- The problem -
Drop every picture. Return the rest of the entries exactly.
*** Supplied material Section Begins ***
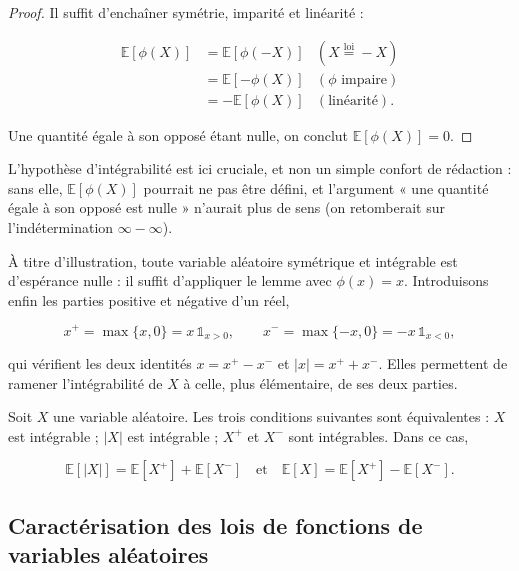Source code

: \begin{proof}
Il suffit d'enchaîner symétrie, imparité et linéarité :

\begin{align*}
\mathbb{E}[\phi(X)] &= \mathbb{E}[\phi(-X)] & (X \overset{\text{loi}}{=} -X) \\
&= \mathbb{E}[-\phi(X)] & (\phi \text{ impaire}) \\
&= -\mathbb{E}[\phi(X)] & (\text{linéarité}).
\end{align*}

Une quantité égale à son opposé étant nulle, on conclut $\mathbb{E}[\phi(X)] = 0$.
\end{proof}

L'hypothèse d'intégrabilité est ici cruciale, et non un simple confort de rédaction : sans elle, $\mathbb{E}[\phi(X)]$ pourrait ne pas être défini, et l'argument « une quantité égale à son opposé est nulle » n'aurait plus de sens (on retomberait sur l'indétermination $\infty - \infty$).

À titre d'illustration, toute variable aléatoire symétrique et intégrable est d'espérance nulle : il suffit d'appliquer le lemme avec $\phi(x) = x$. Introduisons enfin les parties positive et négative d'un réel,

$$
x^+ = \max\{x, 0\} = x\, \mathbb{1}_{x > 0}, \qquad x^- = \max\{-x, 0\} = -x\, \mathbb{1}_{x < 0},
$$

qui vérifient les deux identités $x = x^+ - x^-$ et $|x| = x^+ + x^-$. Elles permettent de ramener l'intégrabilité de $X$ à celle, plus élémentaire, de ses deux parties.

\medskip

\begin{mdframed}
\begin{lemme}
Soit $X$ une variable aléatoire. Les trois conditions suivantes sont équivalentes : $X$ est intégrable ; $|X|$ est intégrable ; $X^+$ et $X^-$ sont intégrables. Dans ce cas,

$$
\mathbb{E}[|X|] = \mathbb{E}[X^+] + \mathbb{E}[X^-] \quad \text{et} \quad \mathbb{E}[X] = \mathbb{E}[X^+] - \mathbb{E}[X^-].
$$
\end{lemme}
\end{mdframed}

\subsection{Caractérisation des lois de fonctions de variables aléatoires}

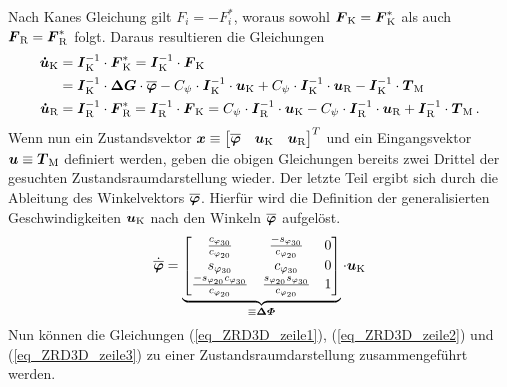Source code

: Nach Kanes Gleichung gilt $F_i=-F^*_i$, woraus sowohl $\boldsymbol{F}_{\text{K}}=\boldsymbol{F}^*_{\text{K}}$ als auch $\boldsymbol{F}_{\text{R}}=\boldsymbol{F}^*_{\text{R}}$ folgt. Daraus resultieren die Gleichungen
\begin{align}
\label{eq_ZRD3D_zeile2}
\boldsymbol{\dot{u}}_{\text{K}} &= \boldsymbol{I}^{-1}_{\text{K}} \cdot \boldsymbol{F}^*_{\text{K}} = \boldsymbol{I}^{-1}_{\text{K}} \cdot \boldsymbol{F}_{\text{K}} 
\\
&= \boldsymbol{I}^{-1}_{\text{K}} \cdot \boldsymbol{\Delta G} \cdot \boldsymbol{\overline{\varphi}} - C_{\psi}\cdot \boldsymbol{I}^{-1}_{\text{K}} \cdot \boldsymbol{u}_{\text{K}} + C_{\psi}\cdot \boldsymbol{I}^{-1}_{\text{K}} \cdot \boldsymbol{u}_{\text{R}} - \boldsymbol{I}^{-1}_{\text{K}} \cdot \boldsymbol{T}_{\text{M}} \nonumber
\\
\label{eq_ZRD3D_zeile3}
\boldsymbol{\dot{u}}_{\text{R}} &= \boldsymbol{I}^{-1}_{\text{R}} \cdot \boldsymbol{F}^*_{\text{R}} = \boldsymbol{I}^{-1}_{\text{R}} \cdot \boldsymbol{F}_{\text{K}} =
 C_{\psi}\cdot \boldsymbol{I}^{-1}_{\text{R}} \cdot \boldsymbol{u}_{\text{K}} - C_{\psi}\cdot \boldsymbol{I}^{-1}_{\text{R}} \cdot \boldsymbol{u}_{\text{R}} + \boldsymbol{I}^{-1}_{\text{R}} \cdot \boldsymbol{T}_{\text{M}} \,.
\end{align}
Wenn nun ein Zustandsvektor $\boldsymbol{x} \equiv \begin{bmatrix} \boldsymbol{\overline{\varphi}} & \boldsymbol{u}_{\text{K}} & \boldsymbol{u}_{\text{R}}\end{bmatrix}^T$ und ein Eingangsvektor $\boldsymbol{u} \equiv \boldsymbol{T}_{\text{M}}$ definiert werden, geben die obigen Gleichungen bereits zwei Drittel der gesuchten Zustandsraumdarstellung wieder. Der letzte Teil ergibt sich durch die Ableitung des Winkelvektors $\boldsymbol{\overline{\varphi}}$. Hierfür wird die Definition der generalisierten Geschwindigkeiten $\boldsymbol{u}_{\text{K}}$ nach den Winkeln $\boldsymbol{\overline{\varphi}}$ aufgelöst.
\begin{equation}
\label{eq_ZRD3D_zeile1}
\dot{\boldsymbol{\overline{\varphi}}} = \underbrace{\begin{bmatrix}
\frac{c_{\varphi_{\text{30}}}}{c_{\varphi_{\text{20}}}} & \frac{-s_{\varphi_{\text{30}}}}{c_{\varphi_{\text{20}}}} & 0 
\\
s_{\varphi_{\text{30}}} & c_{\varphi_{\text{30}}} & 0 
\\
\frac{-s_{\varphi_{\text{20}}}c_{\varphi_{\text{30}}}}{c_{\varphi_{\text{20}}}} &
\frac{s_{\varphi_{\text{20}}}s_{\varphi_{\text{30}}}}{c_{\varphi_{\text{20}}}} & 1
\end{bmatrix}}_{\equiv \boldsymbol{\Delta\varPhi}}\cdot \boldsymbol{u}_{\text{K}}
\end{equation}
Nun können die Gleichungen (\ref{eq_ZRD3D_zeile1}), (\ref{eq_ZRD3D_zeile2}) und (\ref{eq_ZRD3D_zeile3}) zu einer Zustandsraumdarstellung zusammengeführt werden.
*** Supplied material Section Ends ***
- Written solution -
Source code

: \begin{proof}
Il suffit d'enchaîner symétrie, imparité et linéarité :

\begin{align*}
\mathbb{E}[\phi(X)] &= \mathbb{E}[\phi(-X)] & (X \overset{\text{loi}}{=} -X) \\
&= \mathbb{E}[-\phi(X)] & (\phi \text{ impaire}) \\
&= -\mathbb{E}[\phi(X)] & (\text{linéarité}).
\end{align*}

Une quantité égale à son opposé étant nulle, on conclut $\mathbb{E}[\phi(X)] = 0$.
\end{proof}

L'hypothèse d'intégrabilité est ici cruciale, et non un simple confort de rédaction : sans elle, $\mathbb{E}[\phi(X)]$ pourrait ne pas être défini, et l'argument « une quantité égale à son opposé est nulle » n'aurait plus de sens (on retomberait sur l'indétermination $\infty - \infty$).

À titre d'illustration, toute variable aléatoire symétrique et intégrable est d'espérance nulle : il suffit d'appliquer le lemme avec $\phi(x) = x$. Introduisons enfin les parties positive et négative d'un réel,

$$
x^+ = \max\{x, 0\} = x\, \mathbb{1}_{x > 0}, \qquad x^- = \max\{-x, 0\} = -x\, \mathbb{1}_{x < 0},
$$

qui vérifient les deux identités $x = x^+ - x^-$ et $|x| = x^+ + x^-$. Elles permettent de ramener l'intégrabilité de $X$ à celle, plus élémentaire, de ses deux parties.

\medskip

\begin{mdframed}
\begin{lemme}
Soit $X$ une variable aléatoire. Les trois conditions suivantes sont équivalentes : $X$ est intégrable ; $|X|$ est intégrable ; $X^+$ et $X^-$ sont intégrables. Dans ce cas,

$$
\mathbb{E}[|X|] = \mathbb{E}[X^+] + \mathbb{E}[X^-] \quad \text{et} \quad \mathbb{E}[X] = \mathbb{E}[X^+] - \mathbb{E}[X^-].
$$
\end{lemme}
\end{mdframed}

\subsection{Caractérisation des lois de fonctions de variables aléatoires}

Source code

: Nach Kanes Gleichung gilt $F_i=-F^*_i$, woraus sowohl $\boldsymbol{F}_{\text{K}}=\boldsymbol{F}^*_{\text{K}}$ als auch $\boldsymbol{F}_{\text{R}}=\boldsymbol{F}^*_{\text{R}}$ folgt. Daraus resultieren die Gleichungen
\begin{align}
\label{eq_ZRD3D_zeile2}
\boldsymbol{\dot{u}}_{\text{K}} &= \boldsymbol{I}^{-1}_{\text{K}} \cdot \boldsymbol{F}^*_{\text{K}} = \boldsymbol{I}^{-1}_{\text{K}} \cdot \boldsymbol{F}_{\text{K}} 
\\
&= \boldsymbol{I}^{-1}_{\text{K}} \cdot \boldsymbol{\Delta G} \cdot \boldsymbol{\overline{\varphi}} - C_{\psi}\cdot \boldsymbol{I}^{-1}_{\text{K}} \cdot \boldsymbol{u}_{\text{K}} + C_{\psi}\cdot \boldsymbol{I}^{-1}_{\text{K}} \cdot \boldsymbol{u}_{\text{R}} - \boldsymbol{I}^{-1}_{\text{K}} \cdot \boldsymbol{T}_{\text{M}} \nonumber
\\
\label{eq_ZRD3D_zeile3}
\boldsymbol{\dot{u}}_{\text{R}} &= \boldsymbol{I}^{-1}_{\text{R}} \cdot \boldsymbol{F}^*_{\text{R}} = \boldsymbol{I}^{-1}_{\text{R}} \cdot \boldsymbol{F}_{\text{K}} =
 C_{\psi}\cdot \boldsymbol{I}^{-1}_{\text{R}} \cdot \boldsymbol{u}_{\text{K}} - C_{\psi}\cdot \boldsymbol{I}^{-1}_{\text{R}} \cdot \boldsymbol{u}_{\text{R}} + \boldsymbol{I}^{-1}_{\text{R}} \cdot \boldsymbol{T}_{\text{M}} \,.
\end{align}
Wenn nun ein Zustandsvektor $\boldsymbol{x} \equiv \begin{bmatrix} \boldsymbol{\overline{\varphi}} & \boldsymbol{u}_{\text{K}} & \boldsymbol{u}_{\text{R}}\end{bmatrix}^T$ und ein Eingangsvektor $\boldsymbol{u} \equiv \boldsymbol{T}_{\text{M}}$ definiert werden, geben die obigen Gleichungen bereits zwei Drittel der gesuchten Zustandsraumdarstellung wieder. Der letzte Teil ergibt sich durch die Ableitung des Winkelvektors $\boldsymbol{\overline{\varphi}}$. Hierfür wird die Definition der generalisierten Geschwindigkeiten $\boldsymbol{u}_{\text{K}}$ nach den Winkeln $\boldsymbol{\overline{\varphi}}$ aufgelöst.
\begin{equation}
\label{eq_ZRD3D_zeile1}
\dot{\boldsymbol{\overline{\varphi}}} = \underbrace{\begin{bmatrix}
\frac{c_{\varphi_{\text{30}}}}{c_{\varphi_{\text{20}}}} & \frac{-s_{\varphi_{\text{30}}}}{c_{\varphi_{\text{20}}}} & 0 
\\
s_{\varphi_{\text{30}}} & c_{\varphi_{\text{30}}} & 0 
\\
\frac{-s_{\varphi_{\text{20}}}c_{\varphi_{\text{30}}}}{c_{\varphi_{\text{20}}}} &
\frac{s_{\varphi_{\text{20}}}s_{\varphi_{\text{30}}}}{c_{\varphi_{\text{20}}}} & 1
\end{bmatrix}}_{\equiv \boldsymbol{\Delta\varPhi}}\cdot \boldsymbol{u}_{\text{K}}
\end{equation}
Nun können die Gleichungen (\ref{eq_ZRD3D_zeile1}), (\ref{eq_ZRD3D_zeile2}) und (\ref{eq_ZRD3D_zeile3}) zu einer Zustandsraumdarstellung zusammengeführt werden.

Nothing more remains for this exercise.